**Provided records**
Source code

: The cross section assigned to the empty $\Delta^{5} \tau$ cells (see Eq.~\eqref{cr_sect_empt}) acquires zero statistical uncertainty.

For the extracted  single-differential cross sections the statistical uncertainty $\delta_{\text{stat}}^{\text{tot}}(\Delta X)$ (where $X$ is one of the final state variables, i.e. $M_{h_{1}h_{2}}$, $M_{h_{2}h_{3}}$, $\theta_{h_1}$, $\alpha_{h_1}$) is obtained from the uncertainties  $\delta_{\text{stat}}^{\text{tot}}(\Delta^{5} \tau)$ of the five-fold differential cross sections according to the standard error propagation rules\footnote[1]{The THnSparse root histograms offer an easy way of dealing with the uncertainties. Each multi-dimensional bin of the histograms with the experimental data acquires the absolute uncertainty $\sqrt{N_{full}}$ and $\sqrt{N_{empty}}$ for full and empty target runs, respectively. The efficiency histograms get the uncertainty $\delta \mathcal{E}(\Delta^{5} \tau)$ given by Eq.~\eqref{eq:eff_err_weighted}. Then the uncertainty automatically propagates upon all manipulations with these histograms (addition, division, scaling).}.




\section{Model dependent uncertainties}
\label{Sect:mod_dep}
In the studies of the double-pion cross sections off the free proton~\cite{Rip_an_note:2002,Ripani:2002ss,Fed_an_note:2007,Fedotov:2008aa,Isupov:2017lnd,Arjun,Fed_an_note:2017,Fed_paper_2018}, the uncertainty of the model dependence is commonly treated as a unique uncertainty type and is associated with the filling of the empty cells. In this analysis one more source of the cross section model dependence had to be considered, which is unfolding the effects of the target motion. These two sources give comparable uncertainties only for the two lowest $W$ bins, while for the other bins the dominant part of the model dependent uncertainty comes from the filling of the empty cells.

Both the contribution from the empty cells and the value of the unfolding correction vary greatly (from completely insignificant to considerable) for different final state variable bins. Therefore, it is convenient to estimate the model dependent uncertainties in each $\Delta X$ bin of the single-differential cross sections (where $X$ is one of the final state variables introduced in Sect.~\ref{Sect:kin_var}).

**What is expected**
List every line above that holds the word "single".

**Answer space**
For the extracted  single-differential cross sections the statistical uncertainty $\delta_{\text{stat}}^{\text{tot}}(\Delta X)$ (where $X$ is one of the final state variables, i.e. $M_{h_{1}h_{2}}$, $M_{h_{2}h_{3}}$, $\theta_{h_1}$, $\alpha_{h_1}$) is obtained from the uncertainties  $\delta_{\text{stat}}^{\text{tot}}(\Delta^{5} \tau)$ of the five-fold differential cross sections according to the standard error propagation rules\footnote[1]{The THnSparse root histograms offer an easy way of dealing with the uncertainties. Each multi-dimensional bin of the histograms with the experimental data acquires the absolute uncertainty $\sqrt{N_{full}}$ and $\sqrt{N_{empty}}$ for full and empty target runs, respectively. The efficiency histograms get the uncertainty $\delta \mathcal{E}(\Delta^{5} \tau)$ given by Eq.~\eqref{eq:eff_err_weighted}. Then the uncertainty automatically propagates upon all manipulations with these histograms (addition, division, scaling).}.
Both the contribution from the empty cells and the value of the unfolding correction vary greatly (from completely insignificant to considerable) for different final state variable bins. Therefore, it is convenient to estimate the model dependent uncertainties in each $\Delta X$ bin of the single-differential cross sections (where $X$ is one of the final state variables introduced in Sect.~\ref{Sect:kin_var}).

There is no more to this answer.